# Work request
Look through the listing below for the string "because". Show each line where it occurs.

# Records provided
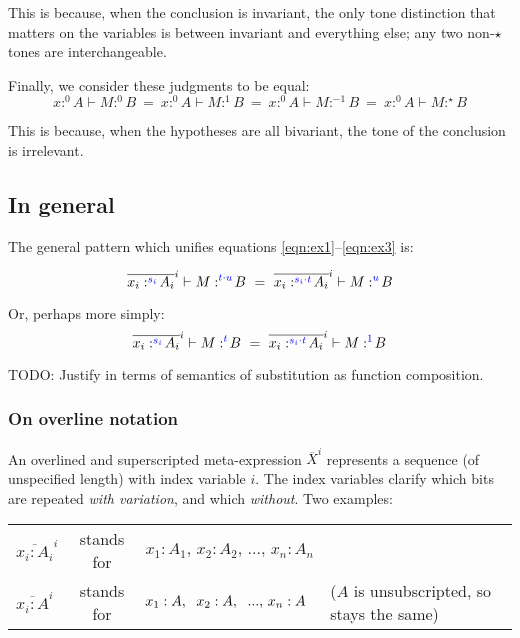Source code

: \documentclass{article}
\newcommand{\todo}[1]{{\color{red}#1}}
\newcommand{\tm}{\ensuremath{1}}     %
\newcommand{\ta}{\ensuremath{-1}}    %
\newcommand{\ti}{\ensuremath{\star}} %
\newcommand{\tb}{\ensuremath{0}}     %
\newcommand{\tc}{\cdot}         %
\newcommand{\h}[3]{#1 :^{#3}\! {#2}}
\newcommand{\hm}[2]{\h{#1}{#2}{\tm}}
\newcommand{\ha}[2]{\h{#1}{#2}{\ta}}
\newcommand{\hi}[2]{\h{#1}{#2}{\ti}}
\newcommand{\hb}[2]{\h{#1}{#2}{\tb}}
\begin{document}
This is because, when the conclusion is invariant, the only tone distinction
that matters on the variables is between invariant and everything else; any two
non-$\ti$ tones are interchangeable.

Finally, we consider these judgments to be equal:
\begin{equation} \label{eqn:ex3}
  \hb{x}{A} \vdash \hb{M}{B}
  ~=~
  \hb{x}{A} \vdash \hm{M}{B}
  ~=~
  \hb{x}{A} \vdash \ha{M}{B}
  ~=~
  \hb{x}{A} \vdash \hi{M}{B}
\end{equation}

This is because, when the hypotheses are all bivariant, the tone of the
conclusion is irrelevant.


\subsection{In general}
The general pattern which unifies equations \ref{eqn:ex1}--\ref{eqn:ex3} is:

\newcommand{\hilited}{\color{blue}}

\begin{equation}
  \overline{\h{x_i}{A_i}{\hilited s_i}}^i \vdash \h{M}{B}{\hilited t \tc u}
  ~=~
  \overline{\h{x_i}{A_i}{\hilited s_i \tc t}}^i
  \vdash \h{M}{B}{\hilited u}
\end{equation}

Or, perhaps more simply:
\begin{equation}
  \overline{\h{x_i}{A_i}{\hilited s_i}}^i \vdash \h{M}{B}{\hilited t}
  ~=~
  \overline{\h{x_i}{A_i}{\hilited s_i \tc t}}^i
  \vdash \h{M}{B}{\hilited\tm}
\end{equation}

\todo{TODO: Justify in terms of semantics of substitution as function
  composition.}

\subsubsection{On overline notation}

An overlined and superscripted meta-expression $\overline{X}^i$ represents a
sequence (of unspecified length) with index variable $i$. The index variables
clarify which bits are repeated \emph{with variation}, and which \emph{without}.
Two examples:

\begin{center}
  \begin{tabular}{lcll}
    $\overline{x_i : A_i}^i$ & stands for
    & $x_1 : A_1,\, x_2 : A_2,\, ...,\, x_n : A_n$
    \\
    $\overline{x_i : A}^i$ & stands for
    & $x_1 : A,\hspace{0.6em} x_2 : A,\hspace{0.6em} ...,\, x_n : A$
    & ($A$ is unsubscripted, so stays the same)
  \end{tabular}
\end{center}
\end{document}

# Your response
This is because, when the conclusion is invariant, the only tone distinction
This is because, when the hypotheses are all bivariant, the tone of the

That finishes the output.